Search - L10N content

Date: 2020-10-27

Status

Pending

Context

Kitsune supports many locales, and has content which we want to be searchable in those locales.

Elasticsearch has support for many language-specific analyzers: https://www.elastic.co/guide/en/elasticsearch/reference/7.9/analysis-lang-analyzer.html

Search v1 used per-document analyzers, that is to say, within the same index:

doc_1: { "content": "Hello world" }
doc_2: { "content": "Hallo Welt" }

doc_1.content could be analyzed using an english analyzer, and doc_2.content could be analyzed using a german analyzer.

Well before version 7 ES removed this feature, and now all fields of the same name across an index must be analyzed the same, so we must take a different approach with the current Search implementation.

We can either place separate locales in their own index, and set up locale-specific analyzers for the same field name across indices.
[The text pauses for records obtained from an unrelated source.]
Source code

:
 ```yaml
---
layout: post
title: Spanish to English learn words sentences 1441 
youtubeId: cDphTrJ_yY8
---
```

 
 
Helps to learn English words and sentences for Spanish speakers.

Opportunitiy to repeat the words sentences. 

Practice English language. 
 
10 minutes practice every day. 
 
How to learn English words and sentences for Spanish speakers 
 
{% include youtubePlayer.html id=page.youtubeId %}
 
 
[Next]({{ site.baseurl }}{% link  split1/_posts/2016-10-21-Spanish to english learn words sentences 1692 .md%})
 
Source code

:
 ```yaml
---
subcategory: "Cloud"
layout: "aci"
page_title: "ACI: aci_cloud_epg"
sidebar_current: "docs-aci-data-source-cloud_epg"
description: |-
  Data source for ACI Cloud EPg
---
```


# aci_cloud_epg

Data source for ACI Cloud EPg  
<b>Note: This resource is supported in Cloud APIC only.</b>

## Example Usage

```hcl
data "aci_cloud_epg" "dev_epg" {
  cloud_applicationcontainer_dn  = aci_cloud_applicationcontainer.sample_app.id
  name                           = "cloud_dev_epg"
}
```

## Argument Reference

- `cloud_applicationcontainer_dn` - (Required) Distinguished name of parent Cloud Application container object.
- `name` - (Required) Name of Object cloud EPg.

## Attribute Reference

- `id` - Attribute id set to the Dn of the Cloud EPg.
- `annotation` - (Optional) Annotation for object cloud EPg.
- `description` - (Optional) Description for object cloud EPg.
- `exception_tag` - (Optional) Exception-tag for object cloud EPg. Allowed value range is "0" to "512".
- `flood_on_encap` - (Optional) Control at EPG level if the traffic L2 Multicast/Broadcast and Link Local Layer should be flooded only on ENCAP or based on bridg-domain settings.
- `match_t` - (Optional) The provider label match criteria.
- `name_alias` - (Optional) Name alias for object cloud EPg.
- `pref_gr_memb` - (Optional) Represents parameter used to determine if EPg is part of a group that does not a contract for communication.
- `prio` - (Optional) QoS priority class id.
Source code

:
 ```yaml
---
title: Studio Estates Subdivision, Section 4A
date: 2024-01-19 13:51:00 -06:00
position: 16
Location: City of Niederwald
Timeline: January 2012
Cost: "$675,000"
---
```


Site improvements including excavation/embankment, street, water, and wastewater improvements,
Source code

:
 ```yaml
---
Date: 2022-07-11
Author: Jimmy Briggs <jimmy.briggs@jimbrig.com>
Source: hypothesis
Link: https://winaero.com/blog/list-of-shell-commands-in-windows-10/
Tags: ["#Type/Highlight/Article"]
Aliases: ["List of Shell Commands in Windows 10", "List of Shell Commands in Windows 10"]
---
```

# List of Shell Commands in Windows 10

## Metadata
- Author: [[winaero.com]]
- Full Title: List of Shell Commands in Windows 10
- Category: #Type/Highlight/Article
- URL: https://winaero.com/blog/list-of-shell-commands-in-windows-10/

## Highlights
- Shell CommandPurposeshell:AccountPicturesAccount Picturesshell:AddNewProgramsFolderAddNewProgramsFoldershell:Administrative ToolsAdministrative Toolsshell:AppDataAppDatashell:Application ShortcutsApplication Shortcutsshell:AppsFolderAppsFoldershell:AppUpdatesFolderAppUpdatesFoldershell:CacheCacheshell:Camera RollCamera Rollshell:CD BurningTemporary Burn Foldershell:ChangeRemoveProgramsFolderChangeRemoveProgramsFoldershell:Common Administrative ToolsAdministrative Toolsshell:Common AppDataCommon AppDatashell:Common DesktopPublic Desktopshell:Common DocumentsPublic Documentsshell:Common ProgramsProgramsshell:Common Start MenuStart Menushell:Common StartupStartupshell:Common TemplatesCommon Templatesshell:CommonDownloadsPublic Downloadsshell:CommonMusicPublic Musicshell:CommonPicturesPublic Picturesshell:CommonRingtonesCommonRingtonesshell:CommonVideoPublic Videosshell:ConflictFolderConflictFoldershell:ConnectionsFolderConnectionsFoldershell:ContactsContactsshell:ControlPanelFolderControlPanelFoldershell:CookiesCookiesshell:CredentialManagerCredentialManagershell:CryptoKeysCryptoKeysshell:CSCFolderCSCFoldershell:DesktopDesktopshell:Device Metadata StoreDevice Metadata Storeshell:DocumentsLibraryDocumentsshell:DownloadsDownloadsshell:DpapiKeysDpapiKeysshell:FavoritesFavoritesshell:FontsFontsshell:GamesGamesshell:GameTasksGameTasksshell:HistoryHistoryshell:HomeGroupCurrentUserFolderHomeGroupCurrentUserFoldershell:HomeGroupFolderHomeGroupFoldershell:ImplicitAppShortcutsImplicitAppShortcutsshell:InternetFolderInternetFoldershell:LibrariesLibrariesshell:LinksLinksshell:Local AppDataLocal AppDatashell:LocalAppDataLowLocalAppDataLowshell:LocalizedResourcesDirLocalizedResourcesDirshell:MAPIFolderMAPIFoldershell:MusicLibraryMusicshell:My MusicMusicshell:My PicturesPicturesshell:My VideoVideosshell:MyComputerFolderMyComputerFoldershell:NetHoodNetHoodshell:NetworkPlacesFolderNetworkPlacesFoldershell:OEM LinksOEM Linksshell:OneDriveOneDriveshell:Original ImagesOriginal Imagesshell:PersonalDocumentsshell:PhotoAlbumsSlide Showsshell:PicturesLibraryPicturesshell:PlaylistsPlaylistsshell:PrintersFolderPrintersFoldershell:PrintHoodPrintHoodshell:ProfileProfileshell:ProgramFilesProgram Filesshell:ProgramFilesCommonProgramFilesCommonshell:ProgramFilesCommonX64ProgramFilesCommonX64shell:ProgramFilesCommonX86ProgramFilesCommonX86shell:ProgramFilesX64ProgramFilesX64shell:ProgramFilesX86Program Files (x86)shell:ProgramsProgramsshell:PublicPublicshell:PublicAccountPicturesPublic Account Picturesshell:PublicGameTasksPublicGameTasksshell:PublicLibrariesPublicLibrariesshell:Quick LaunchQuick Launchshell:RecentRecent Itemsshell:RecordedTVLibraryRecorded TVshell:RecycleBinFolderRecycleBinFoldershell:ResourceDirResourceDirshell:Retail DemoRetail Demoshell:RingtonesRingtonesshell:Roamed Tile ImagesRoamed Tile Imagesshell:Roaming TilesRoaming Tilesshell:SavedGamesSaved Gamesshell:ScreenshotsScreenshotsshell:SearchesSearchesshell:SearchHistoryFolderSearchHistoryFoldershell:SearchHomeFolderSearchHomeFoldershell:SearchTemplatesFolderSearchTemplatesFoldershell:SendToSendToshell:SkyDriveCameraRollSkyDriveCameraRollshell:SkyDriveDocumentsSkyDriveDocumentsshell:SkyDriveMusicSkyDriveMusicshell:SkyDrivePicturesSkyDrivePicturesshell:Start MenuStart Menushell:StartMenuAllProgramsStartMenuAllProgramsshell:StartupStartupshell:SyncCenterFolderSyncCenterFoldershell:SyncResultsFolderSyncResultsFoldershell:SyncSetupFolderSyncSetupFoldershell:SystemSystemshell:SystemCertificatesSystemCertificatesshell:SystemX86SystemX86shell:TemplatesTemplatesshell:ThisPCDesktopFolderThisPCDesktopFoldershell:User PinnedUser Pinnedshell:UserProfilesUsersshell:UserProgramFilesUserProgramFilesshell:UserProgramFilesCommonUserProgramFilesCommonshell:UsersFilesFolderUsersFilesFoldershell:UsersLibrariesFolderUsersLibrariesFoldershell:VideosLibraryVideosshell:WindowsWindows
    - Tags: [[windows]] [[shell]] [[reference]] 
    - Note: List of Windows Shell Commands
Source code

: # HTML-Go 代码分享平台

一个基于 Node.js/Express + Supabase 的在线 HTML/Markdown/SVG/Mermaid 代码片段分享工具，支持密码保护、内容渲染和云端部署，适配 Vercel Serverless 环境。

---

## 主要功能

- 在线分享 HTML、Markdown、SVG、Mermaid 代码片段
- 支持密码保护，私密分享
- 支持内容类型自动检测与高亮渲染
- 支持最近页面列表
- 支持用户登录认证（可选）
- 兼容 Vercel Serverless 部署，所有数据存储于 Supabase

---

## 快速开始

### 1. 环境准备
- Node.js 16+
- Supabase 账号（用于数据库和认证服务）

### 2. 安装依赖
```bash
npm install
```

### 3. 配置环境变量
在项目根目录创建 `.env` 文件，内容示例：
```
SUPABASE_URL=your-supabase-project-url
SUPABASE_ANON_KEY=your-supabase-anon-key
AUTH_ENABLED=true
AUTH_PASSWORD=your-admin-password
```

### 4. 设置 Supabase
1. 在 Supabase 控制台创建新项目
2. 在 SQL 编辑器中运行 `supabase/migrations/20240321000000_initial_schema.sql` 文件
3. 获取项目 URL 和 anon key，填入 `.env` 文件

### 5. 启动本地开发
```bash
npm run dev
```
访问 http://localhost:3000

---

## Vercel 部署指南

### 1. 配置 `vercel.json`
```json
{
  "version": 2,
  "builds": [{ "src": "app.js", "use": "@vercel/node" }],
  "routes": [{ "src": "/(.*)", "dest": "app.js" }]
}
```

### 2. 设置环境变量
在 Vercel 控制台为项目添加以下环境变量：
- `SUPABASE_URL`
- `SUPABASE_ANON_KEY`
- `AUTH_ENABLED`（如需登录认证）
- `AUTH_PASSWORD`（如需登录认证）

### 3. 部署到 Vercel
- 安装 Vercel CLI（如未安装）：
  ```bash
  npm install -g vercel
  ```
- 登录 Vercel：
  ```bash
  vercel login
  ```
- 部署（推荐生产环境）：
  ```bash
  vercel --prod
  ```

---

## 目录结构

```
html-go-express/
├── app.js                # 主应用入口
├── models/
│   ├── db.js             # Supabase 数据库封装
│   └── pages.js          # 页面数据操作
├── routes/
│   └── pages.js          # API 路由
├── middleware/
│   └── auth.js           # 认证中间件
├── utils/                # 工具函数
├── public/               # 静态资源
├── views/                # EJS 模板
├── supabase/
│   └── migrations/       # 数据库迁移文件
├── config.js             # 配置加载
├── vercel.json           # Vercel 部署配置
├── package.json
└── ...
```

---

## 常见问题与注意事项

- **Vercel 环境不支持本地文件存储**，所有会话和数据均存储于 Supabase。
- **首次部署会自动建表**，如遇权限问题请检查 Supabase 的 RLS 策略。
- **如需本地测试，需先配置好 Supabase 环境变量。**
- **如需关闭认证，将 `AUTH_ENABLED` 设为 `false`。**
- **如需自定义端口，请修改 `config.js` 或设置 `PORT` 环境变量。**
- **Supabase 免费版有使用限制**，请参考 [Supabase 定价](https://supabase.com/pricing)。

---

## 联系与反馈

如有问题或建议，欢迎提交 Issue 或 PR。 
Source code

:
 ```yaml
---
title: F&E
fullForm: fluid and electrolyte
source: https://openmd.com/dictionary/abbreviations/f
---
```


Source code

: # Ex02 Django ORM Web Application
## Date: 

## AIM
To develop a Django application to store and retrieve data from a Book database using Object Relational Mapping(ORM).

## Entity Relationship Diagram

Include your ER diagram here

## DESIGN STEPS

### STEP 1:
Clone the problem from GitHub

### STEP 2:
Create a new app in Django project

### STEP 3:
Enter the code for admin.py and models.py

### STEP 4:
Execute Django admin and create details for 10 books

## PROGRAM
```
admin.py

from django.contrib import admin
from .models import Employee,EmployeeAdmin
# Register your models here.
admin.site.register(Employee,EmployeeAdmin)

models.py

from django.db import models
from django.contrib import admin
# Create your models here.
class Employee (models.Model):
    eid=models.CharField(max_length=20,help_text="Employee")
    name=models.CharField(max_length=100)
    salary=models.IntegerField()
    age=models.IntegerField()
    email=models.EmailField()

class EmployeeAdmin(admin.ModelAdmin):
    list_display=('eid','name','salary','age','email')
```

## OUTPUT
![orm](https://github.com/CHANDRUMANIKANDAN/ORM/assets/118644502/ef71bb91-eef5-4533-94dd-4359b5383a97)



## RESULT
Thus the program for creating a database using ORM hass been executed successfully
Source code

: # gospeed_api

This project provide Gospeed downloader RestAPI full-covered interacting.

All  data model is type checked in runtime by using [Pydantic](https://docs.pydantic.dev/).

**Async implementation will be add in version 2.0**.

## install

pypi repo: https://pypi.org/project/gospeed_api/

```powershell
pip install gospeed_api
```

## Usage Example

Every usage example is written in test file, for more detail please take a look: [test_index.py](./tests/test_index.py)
Or we can keep separate locales within the same index, and define unique field names for each field which needs to be analyzed under a specific locale.

Decision

Heavily influenced by: https://www.elastic.co/blog/multilingual-search-using-language-identification-in-elasticsearch

We will store all documents within the same index and use an Object field for fields which need to use locale-specific analyzers.

We will call this field SumoLocaleAwareTextField and will have a key for each locale, with the appropriate analyzer defined on that key, such that:

doc_1: { "content": { "en-US": "Hello world" }}
doc_2: { "content": { "de": "Hallo Welt" }}

doc_1.content.en-US is analyzed using an english analyzer, and doc_2.content.de is analyzed using a german analyzer.

Consequences

We won't need to manage many indeces of wildly different sizes, as we would if we used one index per locale.

Documents within a specific locale can be searched for by searching on the field.locale-name field, for instance content.en-US.

Searching across all locales can be performed with a wildcard (like content.*).